> [PROBLEM REQUIREMENTS]:
When the word "skills" shows up in a line of the data below, copy that whole line.

> [DATA FOR ANALYSIS]:
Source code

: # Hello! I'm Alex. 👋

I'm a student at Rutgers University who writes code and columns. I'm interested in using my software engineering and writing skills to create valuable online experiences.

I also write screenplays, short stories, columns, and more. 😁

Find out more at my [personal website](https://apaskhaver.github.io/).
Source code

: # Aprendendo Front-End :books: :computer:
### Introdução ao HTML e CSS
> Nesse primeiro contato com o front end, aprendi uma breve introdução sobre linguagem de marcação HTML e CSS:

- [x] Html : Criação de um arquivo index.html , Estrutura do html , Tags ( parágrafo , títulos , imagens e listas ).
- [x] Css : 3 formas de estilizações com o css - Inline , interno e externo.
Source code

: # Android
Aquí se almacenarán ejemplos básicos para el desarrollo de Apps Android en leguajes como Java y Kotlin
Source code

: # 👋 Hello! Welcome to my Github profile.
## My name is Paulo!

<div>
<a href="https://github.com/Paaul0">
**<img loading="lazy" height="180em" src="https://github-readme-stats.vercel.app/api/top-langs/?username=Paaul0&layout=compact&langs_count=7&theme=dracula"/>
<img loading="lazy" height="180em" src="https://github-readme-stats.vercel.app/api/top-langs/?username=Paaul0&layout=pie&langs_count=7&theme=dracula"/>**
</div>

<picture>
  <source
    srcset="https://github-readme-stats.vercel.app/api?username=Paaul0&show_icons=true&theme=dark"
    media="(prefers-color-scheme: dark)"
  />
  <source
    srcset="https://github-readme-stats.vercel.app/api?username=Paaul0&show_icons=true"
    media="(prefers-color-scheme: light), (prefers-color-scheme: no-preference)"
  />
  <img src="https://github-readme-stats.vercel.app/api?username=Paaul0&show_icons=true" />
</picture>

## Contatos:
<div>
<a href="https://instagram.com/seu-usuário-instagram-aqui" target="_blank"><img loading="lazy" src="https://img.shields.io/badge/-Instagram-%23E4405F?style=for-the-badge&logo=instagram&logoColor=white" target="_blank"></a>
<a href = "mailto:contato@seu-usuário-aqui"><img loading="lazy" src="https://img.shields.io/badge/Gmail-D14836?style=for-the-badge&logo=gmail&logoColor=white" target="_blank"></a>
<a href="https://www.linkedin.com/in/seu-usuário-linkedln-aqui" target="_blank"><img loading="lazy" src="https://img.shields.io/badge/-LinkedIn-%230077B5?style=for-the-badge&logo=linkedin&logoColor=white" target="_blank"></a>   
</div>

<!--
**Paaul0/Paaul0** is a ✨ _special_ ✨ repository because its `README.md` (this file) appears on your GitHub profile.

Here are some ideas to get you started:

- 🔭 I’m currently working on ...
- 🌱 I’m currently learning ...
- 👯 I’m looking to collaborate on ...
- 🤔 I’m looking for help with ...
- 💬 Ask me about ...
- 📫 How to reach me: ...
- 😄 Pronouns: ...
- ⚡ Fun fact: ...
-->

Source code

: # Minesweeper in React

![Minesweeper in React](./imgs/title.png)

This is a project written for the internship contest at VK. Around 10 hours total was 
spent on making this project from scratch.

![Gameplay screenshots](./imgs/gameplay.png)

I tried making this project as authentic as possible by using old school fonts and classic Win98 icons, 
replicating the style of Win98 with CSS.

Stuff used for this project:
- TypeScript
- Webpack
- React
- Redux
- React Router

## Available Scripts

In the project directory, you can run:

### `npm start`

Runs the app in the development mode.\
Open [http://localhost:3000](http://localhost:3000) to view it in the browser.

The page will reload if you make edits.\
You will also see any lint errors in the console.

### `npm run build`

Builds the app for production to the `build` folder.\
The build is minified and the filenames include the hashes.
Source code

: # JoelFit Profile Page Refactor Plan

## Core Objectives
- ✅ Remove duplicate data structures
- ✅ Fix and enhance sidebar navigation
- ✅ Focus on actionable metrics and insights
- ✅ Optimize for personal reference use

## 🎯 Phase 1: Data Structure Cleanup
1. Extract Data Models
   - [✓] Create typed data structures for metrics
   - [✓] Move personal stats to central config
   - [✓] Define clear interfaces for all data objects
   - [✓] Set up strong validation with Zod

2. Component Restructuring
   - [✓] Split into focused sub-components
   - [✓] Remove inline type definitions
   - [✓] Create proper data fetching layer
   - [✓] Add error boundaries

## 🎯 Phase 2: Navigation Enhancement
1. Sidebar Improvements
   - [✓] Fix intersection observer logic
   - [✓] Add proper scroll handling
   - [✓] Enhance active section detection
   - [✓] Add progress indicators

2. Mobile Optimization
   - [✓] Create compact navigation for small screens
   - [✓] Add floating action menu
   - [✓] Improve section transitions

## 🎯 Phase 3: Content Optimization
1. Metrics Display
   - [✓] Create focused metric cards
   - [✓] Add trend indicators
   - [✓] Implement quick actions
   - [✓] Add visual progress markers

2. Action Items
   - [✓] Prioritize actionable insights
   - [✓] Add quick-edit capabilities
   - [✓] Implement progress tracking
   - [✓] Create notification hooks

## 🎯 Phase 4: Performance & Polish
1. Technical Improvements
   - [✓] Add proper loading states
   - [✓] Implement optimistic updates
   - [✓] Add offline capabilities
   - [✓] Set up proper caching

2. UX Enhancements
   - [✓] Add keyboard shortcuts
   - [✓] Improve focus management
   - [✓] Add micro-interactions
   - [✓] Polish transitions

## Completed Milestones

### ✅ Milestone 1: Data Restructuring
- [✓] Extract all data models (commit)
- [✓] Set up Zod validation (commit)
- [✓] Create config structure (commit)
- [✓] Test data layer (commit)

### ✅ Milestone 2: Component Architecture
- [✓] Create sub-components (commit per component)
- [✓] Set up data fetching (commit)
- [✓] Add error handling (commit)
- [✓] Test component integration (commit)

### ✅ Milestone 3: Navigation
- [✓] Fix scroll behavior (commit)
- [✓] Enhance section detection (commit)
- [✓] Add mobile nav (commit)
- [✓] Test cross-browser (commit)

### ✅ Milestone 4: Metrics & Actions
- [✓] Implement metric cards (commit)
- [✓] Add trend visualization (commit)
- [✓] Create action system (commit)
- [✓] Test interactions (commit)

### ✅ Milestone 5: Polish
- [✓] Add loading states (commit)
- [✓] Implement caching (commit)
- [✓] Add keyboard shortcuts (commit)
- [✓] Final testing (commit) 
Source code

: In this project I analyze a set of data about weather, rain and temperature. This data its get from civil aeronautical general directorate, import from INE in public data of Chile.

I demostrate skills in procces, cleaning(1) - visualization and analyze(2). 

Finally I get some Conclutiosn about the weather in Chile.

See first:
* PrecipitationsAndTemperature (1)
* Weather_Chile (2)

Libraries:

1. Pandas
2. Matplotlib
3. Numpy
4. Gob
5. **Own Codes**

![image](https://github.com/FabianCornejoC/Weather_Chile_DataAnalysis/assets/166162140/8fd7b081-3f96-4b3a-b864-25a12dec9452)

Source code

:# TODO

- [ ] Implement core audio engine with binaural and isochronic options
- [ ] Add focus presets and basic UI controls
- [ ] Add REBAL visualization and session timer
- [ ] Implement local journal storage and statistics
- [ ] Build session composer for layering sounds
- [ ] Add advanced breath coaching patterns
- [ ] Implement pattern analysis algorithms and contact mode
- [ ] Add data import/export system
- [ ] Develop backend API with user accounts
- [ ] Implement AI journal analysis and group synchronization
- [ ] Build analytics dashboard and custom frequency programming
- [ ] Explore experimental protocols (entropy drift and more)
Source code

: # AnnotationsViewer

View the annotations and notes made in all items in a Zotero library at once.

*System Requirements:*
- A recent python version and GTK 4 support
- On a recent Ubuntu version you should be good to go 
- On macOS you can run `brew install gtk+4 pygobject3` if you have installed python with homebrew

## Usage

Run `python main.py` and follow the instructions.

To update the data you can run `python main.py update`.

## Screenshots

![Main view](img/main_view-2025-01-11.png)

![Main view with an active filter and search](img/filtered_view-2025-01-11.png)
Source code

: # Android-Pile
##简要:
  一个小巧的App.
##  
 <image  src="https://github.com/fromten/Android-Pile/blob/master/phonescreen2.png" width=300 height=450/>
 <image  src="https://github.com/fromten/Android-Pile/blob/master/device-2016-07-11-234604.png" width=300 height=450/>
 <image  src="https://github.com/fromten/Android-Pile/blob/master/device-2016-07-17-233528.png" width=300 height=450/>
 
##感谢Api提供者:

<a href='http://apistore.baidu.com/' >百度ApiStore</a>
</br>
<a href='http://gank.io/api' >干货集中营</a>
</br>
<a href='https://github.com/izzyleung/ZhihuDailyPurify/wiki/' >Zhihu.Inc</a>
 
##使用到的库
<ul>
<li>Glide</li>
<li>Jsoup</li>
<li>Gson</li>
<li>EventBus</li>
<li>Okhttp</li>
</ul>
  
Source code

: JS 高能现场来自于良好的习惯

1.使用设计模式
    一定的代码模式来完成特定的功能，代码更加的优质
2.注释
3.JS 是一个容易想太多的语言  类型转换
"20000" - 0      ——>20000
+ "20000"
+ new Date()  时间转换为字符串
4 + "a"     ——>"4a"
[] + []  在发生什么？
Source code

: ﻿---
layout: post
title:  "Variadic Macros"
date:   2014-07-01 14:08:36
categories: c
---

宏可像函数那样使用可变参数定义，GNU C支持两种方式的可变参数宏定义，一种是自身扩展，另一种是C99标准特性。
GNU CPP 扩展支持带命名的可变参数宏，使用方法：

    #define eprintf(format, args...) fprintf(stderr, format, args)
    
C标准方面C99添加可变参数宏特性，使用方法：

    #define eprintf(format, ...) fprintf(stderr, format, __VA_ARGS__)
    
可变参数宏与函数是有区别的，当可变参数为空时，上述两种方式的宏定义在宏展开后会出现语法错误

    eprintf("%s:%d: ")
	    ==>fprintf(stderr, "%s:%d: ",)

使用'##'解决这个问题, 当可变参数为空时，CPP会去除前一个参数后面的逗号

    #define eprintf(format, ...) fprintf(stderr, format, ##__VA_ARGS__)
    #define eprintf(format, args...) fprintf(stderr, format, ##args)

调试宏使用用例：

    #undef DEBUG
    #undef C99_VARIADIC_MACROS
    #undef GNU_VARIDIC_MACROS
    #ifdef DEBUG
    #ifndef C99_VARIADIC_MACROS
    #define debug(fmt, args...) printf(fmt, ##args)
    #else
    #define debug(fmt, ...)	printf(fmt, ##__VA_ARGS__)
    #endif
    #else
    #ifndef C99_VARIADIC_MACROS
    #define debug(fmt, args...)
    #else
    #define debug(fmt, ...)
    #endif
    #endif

> [RESPONSE FOR THIS EXERCISE]:
I'm a student at Rutgers University who writes code and columns. I'm interested in using my software engineering and writing skills to create valuable online experiences.
I demostrate skills in procces, cleaning(1) - visualization and analyze(2). 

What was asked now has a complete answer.